À quel moment un traducteur est-il sollicité en arbitrage international ?
SAMANTHA NATAF : La langue de l’arbitrage est déterminée soit dans le contrat qui contient la clause d’arbitrage, soit en début de procédure par le tribunal arbitral ou l’institution d’arbitrage, à défaut d’accord des parties. En général, une audience préliminaire de procédure est organisée durant laquelle les parties s’accordent, entre autres, sur les règles en matière de production, de traduction et d’interprétation des documents. En principe, les parties sont tenues de traduire l’ensemble des pièces produites dans la langue de l’arbitrage (y compris les témoignages et les rapports d’expert). Cependant, il est courant de prévoir des assouplissements, notamment pour contenir les coûts de l’arbitrage. Les parties pourront, par exemple, convenir de ne pas traduire les documents dont la langue originale est l’anglais dans la mesure où cette langue serait maîtrisée par le tribunal arbitral, les conseils et les parties. Les parties pourraient également s’accorder pour ne traduire que les parties pertinentes des pièces qu’elles entendent produire. Bien que cela soit rare, il peut arriver que les parties et/ou le tribunal arbitral conviennent de mener un arbitrage dans deux langues. Cependant, un tel choix est déconseillé, puisqu’il entraîne une augmentation importante des coûts et des délais de la procédure.
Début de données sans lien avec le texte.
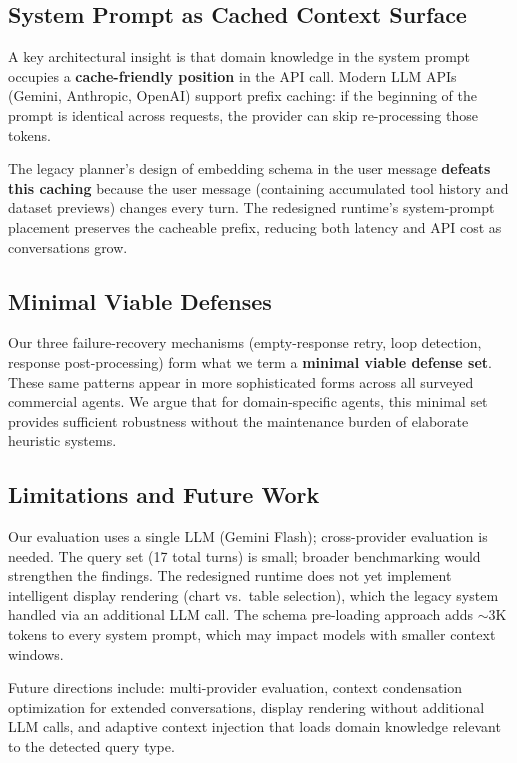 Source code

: \documentclass{article}
\begin{document}
\subsection{System Prompt as Cached Context Surface}

A key architectural insight is that domain knowledge in the system prompt occupies a \textbf{cache-friendly position} in the API call.
Modern LLM APIs (Gemini, Anthropic, OpenAI) support prefix caching: if the beginning of the prompt is identical across requests, the provider can skip re-processing those tokens.

The legacy planner's design of embedding schema in the user message \textbf{defeats this caching} because the user message (containing accumulated tool history and dataset previews) changes every turn.
The redesigned runtime's system-prompt placement preserves the cacheable prefix, reducing both latency and API cost as conversations grow.

\subsection{Minimal Viable Defenses}

Our three failure-recovery mechanisms (empty-response retry, loop detection, response post-processing) form what we term a \textbf{minimal viable defense set}.
These same patterns appear in more sophisticated forms across all surveyed commercial agents.
We argue that for domain-specific agents, this minimal set provides sufficient robustness without the maintenance burden of elaborate heuristic systems.

\subsection{Limitations and Future Work}

Our evaluation uses a single LLM (Gemini Flash); cross-provider evaluation is needed.
The query set (17 total turns) is small; broader benchmarking would strengthen the findings.
The redesigned runtime does not yet implement intelligent display rendering (chart vs.\ table selection), which the legacy system handled via an additional LLM call.
The schema pre-loading approach adds ${\sim}$3K tokens to every system prompt, which may impact models with smaller context windows.

Future directions include: multi-provider evaluation, context condensation optimization for extended conversations, display rendering without additional LLM calls, and adaptive context injection that loads domain knowledge relevant to the detected query type.
\end{document}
Enfin, il est important de préciser que si le tribunal arbitral ne respecte pas le choix des parties ou sa propre décision quant à la langue de l’arbitrage, la sentence pourra encourir l’annulation.
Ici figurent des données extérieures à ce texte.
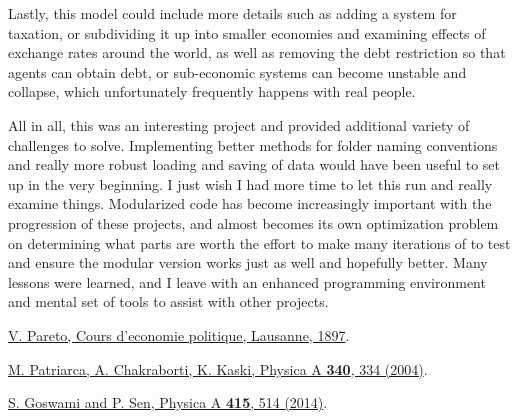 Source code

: \documentclass[12pt]{article} %
\begin{document}
Lastly, this model could include more details such as adding a system for
taxation, or subdividing it up into smaller economies and examining effects of
exchange rates around the world, as well as removing the debt restriction so
that agents can obtain debt, or sub-economic systems can become unstable and
collapse, which unfortunately frequently happens with real
people. 

All in all, this was an interesting project and provided additional variety of
challenges to solve. Implementing better methods for folder naming conventions
and really more robust loading and saving of data would have been useful to set
up in the very beginning. I just wish I had more time to let
this run and really examine things. Modularized code has become increasingly
important with the progression of these projects, and almost becomes its own
optimization problem on determining what parts are worth the effort to make
many iterations of to test and ensure the modular version works just as well
and hopefully better. Many lessons were learned, and I leave with an enhanced 
programming environment and mental set of tools to assist with other projects.



\begin{thebibliography}{2} %
\href{{http://www.institutcoppet.org/2012/05/08/cours-deconomie-politique-1896-de-vilfredo-pareto}}{V. Pareto, Cours d'economie politique, Lausanne, 1897}.

\href{{http://www.sciencedirect.com/science/article/pii/S0378437104004327}}{M. Patriarca, A. Chakraborti, K. Kaski, Physica A \textbf{340}, 334 (2004)}.

\href{{http://www.sciencedirect.com/science/article/pii/S0378437114006967}}{S. Goswami and P. Sen, Physica A \textbf{415}, 514 (2014)}.
\end{thebibliography}
\end{document}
ABOUBEKEUR ZINEDDINE : L’anglais paraît le plus souvent comme lingua Franca dans le monde des affaires et permet à un grand nombre de praticiens - plus de 75 % des arbitrages de la CCI sont concernés - de conduire les arbitrages. Cependant, le recours aux services de traduction juridique se fait de plus en plus avec une nécessité de faire appel à des professionnels de traduction juridique, capables d’assurer que les subtilités et les sous-entendus ne sont pas perdus entre les langues et ce, tant à l’écrit pour les traductions écrites, qu’à l’oral pour les interprètes lors du déroulement des expertises ainsi que l’audition des témoignages et les audiences.
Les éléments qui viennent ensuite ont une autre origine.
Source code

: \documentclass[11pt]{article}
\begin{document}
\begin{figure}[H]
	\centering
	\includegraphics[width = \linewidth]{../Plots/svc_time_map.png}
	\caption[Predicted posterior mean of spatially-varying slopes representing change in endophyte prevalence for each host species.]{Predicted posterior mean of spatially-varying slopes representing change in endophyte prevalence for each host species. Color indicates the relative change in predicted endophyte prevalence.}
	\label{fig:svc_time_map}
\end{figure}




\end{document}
S. N. : Le traducteur peut être sollicité à tout moment de la procédure. Lors des échanges écrits pour la traduction des écritures, des pièces, des témoignages écrits et/ou des rapports d’experts dans la langue de l’arbitrage. Au moment de l’audience, concernant les interrogatoires de témoins et experts, voire les présentations des conseils des parties, auquel cas il s’agira plutôt d’interprétariat. Une fois la sentence rendue, celle-ci devra être présentée au juge étatique afin d’obtenir sa reconnaissance et son exécution (l’exequatur). Elle devra alors être accompagnée d’une traduction si elle n’est pas rédigée dans une langue officielle du pays où la sentence est invoquée. Il en est de même de la convention d’arbitrage.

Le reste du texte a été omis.